IMAGE: On April 1 at 1:20 a.m. EDT (0520 UTC), the MODIS instrument aboard NASA's Terra satellite provided a visible image of Subtropical Cyclone Joaninha that showed the storm was being... view more 

Credit: Credit: NASA/NRL

Visible imagery from NASA's Terra satellite revealed that strong wind shear was adversely affecting Subtropical Cyclone Joaninha in the Southern Indian Ocean.

On April 1 at 1:20 a.m. EDT (0520 UTC), the Moderate Resolution Imaging Spectroradiometer or MODIS instrument aboard NASA's Terra satellite provided a visible image of Subtropical Cyclone Joaninha. Joaninha transitioned into a subtropical storm over the weekend of March 30 and 31. Joaninha's center was surrounded by a swirl of clouds around its center with most of its clouds and thunderstorms pushed southeast of center. Strong westerly to northwesterly vertical wind shear were tearing the storm apart.

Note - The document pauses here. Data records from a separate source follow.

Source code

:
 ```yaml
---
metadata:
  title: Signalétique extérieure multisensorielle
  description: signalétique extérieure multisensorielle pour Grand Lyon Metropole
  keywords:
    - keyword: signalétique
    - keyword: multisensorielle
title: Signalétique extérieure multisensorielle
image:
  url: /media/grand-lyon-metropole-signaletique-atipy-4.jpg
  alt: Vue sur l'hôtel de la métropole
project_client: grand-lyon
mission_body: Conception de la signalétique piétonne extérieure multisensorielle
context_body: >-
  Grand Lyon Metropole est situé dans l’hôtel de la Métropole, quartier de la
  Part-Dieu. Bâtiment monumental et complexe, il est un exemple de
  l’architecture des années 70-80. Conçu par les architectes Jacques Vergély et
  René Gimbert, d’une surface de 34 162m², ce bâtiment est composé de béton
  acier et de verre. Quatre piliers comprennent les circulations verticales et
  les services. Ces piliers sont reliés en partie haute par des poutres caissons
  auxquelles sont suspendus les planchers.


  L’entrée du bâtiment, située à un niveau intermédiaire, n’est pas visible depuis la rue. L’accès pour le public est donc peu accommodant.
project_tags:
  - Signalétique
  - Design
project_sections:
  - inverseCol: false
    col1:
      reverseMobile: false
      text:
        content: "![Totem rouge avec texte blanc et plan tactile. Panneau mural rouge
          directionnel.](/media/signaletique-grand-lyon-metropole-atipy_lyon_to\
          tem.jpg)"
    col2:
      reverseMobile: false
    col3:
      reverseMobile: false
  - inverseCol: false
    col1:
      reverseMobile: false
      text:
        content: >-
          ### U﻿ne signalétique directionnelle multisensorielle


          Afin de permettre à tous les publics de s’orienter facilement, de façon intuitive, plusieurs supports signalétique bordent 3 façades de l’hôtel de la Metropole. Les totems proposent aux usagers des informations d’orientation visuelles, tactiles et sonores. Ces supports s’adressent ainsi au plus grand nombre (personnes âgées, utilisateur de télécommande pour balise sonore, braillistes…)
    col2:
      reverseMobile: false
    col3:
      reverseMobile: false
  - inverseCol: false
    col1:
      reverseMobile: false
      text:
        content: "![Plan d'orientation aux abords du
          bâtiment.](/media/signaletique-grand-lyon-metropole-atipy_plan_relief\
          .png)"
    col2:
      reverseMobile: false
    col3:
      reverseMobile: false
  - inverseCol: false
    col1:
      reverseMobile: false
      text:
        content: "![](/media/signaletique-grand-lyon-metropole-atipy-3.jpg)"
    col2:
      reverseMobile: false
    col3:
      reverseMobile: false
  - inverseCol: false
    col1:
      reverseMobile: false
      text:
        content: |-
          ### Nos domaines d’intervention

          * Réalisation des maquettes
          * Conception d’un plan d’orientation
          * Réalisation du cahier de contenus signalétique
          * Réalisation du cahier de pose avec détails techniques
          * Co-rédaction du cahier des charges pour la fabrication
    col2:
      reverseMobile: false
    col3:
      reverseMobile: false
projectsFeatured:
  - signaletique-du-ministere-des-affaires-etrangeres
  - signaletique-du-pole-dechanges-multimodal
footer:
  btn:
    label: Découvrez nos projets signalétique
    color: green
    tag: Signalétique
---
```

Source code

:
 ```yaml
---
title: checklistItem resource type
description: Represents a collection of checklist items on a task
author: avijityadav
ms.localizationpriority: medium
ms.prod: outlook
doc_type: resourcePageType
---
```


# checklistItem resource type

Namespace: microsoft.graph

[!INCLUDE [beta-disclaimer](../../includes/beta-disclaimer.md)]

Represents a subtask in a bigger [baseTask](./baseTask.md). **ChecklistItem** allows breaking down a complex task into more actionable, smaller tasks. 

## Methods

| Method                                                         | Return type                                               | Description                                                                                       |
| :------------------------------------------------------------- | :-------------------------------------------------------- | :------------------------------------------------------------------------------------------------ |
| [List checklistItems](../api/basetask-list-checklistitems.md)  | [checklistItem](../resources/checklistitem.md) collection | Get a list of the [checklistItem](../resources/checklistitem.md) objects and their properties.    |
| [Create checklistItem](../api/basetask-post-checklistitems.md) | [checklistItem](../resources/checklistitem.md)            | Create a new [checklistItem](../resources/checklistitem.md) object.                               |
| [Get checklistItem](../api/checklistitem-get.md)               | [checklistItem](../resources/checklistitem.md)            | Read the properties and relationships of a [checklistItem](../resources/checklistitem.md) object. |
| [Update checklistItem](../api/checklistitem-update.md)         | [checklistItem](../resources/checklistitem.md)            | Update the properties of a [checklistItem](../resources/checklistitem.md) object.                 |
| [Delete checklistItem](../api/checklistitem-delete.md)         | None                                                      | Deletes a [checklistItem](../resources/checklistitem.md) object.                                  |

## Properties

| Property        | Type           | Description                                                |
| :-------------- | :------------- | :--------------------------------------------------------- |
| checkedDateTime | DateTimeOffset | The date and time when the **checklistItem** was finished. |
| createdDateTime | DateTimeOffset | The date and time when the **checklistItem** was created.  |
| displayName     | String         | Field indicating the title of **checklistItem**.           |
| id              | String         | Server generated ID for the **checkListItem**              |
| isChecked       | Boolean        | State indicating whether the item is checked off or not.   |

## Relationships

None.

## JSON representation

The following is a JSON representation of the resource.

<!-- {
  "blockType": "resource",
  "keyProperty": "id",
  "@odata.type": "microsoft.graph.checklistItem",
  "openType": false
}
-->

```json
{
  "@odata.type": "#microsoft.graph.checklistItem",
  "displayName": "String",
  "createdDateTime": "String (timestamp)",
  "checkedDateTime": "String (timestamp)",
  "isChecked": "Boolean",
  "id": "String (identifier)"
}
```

In general, wind shear is a measure of how the speed and direction of winds change with altitude. Tropical cyclones are like rotating cylinders of winds. Each level needs to be stacked on top each other vertically in order for the storm to maintain strength or intensify. Wind shear occurs when winds at different levels of the atmosphere push against the rotating cylinder of winds, weakening the rotation by pushing it apart at different levels.

On March 31 at 0300 GMT, March 31 (11pm EDT March 30), the Joint Typhoon Warning Center issued the final bulletin on Joaninha. At that time, Joaninha was located near 26.8 degrees south latitude and 69.8 degrees east longitude, about 796 miles east-southeast of Port Louis, Mauritius. It was moving south southwest. Maximum sustained winds at the time were near 35 knots (40 mph/65 kph) and it was weakening.

Joaninha continued to dissipate from adverse atmospheric conditions.